L’électricité n’est disponible que deux heures par jour, les familles doivent acheter l’eau car elle n’est pas fournie, le loyer des logements exigus et vétustes ne cesse d’augmenter, et le manque de travail empêche de nombreux jeunes de subvenir aux besoins de leur famille.
Aziza Wahbeh, qui souffre d’une colique néphrétique chronique, explique que chaque mois, sa famille est obligée de choisir entre se nourrir et se soigner – une situation que connaissent près d’un millier d’autres familles dans ce camp.
Elle fait partie des dizaines de milliers de Palestiniens résidant dans les douze camps de réfugiés du Liban et qui dépendent depuis longtemps de l’Office de secours et de travaux des Nations Unies pour les réfugiés de Palestine (UNRWA) pour se nourrir, s’instruire, se soigner et trouver un emploi. Exclus de l’économie libanaise par la loi, la majorité des quelque 300.000 réfugiés palestiniens au Liban ne disposent d’aucun autre filet de sécurité que l’agence.

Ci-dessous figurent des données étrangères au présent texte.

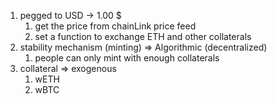 1. pegged to USD -> 1.00 $
   1. get the price from chainLink price feed
   2. set a function to exchange ETH and other collaterals 
2. stability mechanism (minting) => Algorithmic (decentralized)
   1. people can only mint with enough collaterals
3. collateral => exogenous
   1. wETH
   2. wBTC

Or, confrontée à la pire crise financière qu’elle ait connue depuis sa création en 1949, l’UNRWA doit aujourd’hui choisir quels camps soutenir et lesquels laisser sans aide. La dernière aide financière d’urgence que Wahbeh a reçue de l’UNRWA remonte au printemps.
Puis, en mai, l’agence a décidé d’exclure six camps de son programme d’aide financière d’urgence, au motif qu’ils n’étaient pas «directement touchés» par le conflit en cours au Liban: Nahr al-Bared et Baddawi au nord, Ein al-Hilweh et Mieh Mieh dans la région de Saïda, et Mar Elias et Dbayeh à Beyrouth. Cette décision, qui touche des milliers de familles, a immédiatement déclenché des protestations. Mi-juin, des factions palestiniennes et des comités populaires ont organisé des sit-in simultanés devant les bureaux de l’agence à Nahr al-Bared et Baddawi, dénonçant une distribution injuste et exigeant des critères applicables à tous les réfugiés, quelle que soit leur zone de résidence.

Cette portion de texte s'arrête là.